Saved data entries
· · · · ·

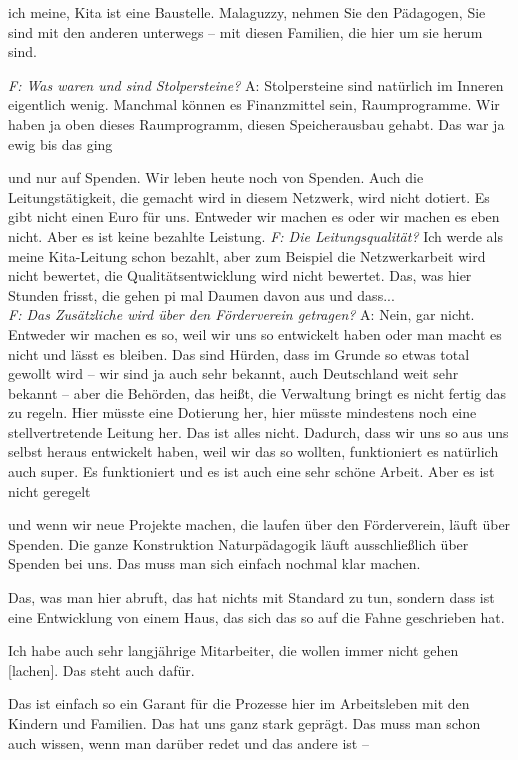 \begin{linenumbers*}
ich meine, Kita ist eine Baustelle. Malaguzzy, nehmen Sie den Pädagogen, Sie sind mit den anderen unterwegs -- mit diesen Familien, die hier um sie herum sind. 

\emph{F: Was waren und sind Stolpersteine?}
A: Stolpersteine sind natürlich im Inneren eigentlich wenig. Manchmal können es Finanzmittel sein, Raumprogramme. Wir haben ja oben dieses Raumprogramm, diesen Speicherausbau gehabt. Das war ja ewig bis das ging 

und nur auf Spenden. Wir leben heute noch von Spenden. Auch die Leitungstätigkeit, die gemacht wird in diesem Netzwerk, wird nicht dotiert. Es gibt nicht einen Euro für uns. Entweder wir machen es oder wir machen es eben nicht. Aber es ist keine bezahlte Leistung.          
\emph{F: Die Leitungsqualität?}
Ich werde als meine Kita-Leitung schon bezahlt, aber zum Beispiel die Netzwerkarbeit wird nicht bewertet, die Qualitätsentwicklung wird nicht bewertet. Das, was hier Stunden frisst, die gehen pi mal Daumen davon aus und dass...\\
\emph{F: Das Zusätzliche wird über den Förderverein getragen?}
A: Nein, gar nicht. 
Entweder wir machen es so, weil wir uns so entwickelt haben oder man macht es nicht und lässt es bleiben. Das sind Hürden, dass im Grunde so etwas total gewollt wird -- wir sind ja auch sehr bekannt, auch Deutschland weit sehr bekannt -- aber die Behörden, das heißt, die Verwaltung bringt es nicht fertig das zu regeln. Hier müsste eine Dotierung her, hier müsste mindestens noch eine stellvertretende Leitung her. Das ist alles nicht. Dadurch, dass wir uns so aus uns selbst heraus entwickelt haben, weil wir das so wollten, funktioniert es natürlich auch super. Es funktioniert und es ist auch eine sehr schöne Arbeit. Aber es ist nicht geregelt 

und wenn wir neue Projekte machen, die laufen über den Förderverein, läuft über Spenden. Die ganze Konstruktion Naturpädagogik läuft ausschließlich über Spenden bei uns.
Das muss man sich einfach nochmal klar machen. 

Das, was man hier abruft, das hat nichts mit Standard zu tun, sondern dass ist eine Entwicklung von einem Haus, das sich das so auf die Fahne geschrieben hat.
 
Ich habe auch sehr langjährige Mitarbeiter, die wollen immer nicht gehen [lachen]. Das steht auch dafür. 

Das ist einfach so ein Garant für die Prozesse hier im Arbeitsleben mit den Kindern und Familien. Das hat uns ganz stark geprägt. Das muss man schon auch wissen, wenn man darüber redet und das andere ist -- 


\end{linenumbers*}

· · · · ·

**Task objective:**
Each entry is to be given again exactly as it stands, with its pictures removed.

**Task response:**
 \begin{linenumbers*}
ich meine, Kita ist eine Baustelle. Malaguzzy, nehmen Sie den Pädagogen, Sie sind mit den anderen unterwegs -- mit diesen Familien, die hier um sie herum sind. 

\emph{F: Was waren und sind Stolpersteine?}
A: Stolpersteine sind natürlich im Inneren eigentlich wenig. Manchmal können es Finanzmittel sein, Raumprogramme. Wir haben ja oben dieses Raumprogramm, diesen Speicherausbau gehabt. Das war ja ewig bis das ging 

und nur auf Spenden. Wir leben heute noch von Spenden. Auch die Leitungstätigkeit, die gemacht wird in diesem Netzwerk, wird nicht dotiert. Es gibt nicht einen Euro für uns. Entweder wir machen es oder wir machen es eben nicht. Aber es ist keine bezahlte Leistung.          
\emph{F: Die Leitungsqualität?}
Ich werde als meine Kita-Leitung schon bezahlt, aber zum Beispiel die Netzwerkarbeit wird nicht bewertet, die Qualitätsentwicklung wird nicht bewertet. Das, was hier Stunden frisst, die gehen pi mal Daumen davon aus und dass...\\
\emph{F: Das Zusätzliche wird über den Förderverein getragen?}
A: Nein, gar nicht. 
Entweder wir machen es so, weil wir uns so entwickelt haben oder man macht es nicht und lässt es bleiben. Das sind Hürden, dass im Grunde so etwas total gewollt wird -- wir sind ja auch sehr bekannt, auch Deutschland weit sehr bekannt -- aber die Behörden, das heißt, die Verwaltung bringt es nicht fertig das zu regeln. Hier müsste eine Dotierung her, hier müsste mindestens noch eine stellvertretende Leitung her. Das ist alles nicht. Dadurch, dass wir uns so aus uns selbst heraus entwickelt haben, weil wir das so wollten, funktioniert es natürlich auch super. Es funktioniert und es ist auch eine sehr schöne Arbeit. Aber es ist nicht geregelt 

und wenn wir neue Projekte machen, die laufen über den Förderverein, läuft über Spenden. Die ganze Konstruktion Naturpädagogik läuft ausschließlich über Spenden bei uns.
Das muss man sich einfach nochmal klar machen. 

Das, was man hier abruft, das hat nichts mit Standard zu tun, sondern dass ist eine Entwicklung von einem Haus, das sich das so auf die Fahne geschrieben hat.
 
Ich habe auch sehr langjährige Mitarbeiter, die wollen immer nicht gehen [lachen]. Das steht auch dafür. 

Das ist einfach so ein Garant für die Prozesse hier im Arbeitsleben mit den Kindern und Familien. Das hat uns ganz stark geprägt. Das muss man schon auch wissen, wenn man darüber redet und das andere ist -- 


\end{linenumbers*}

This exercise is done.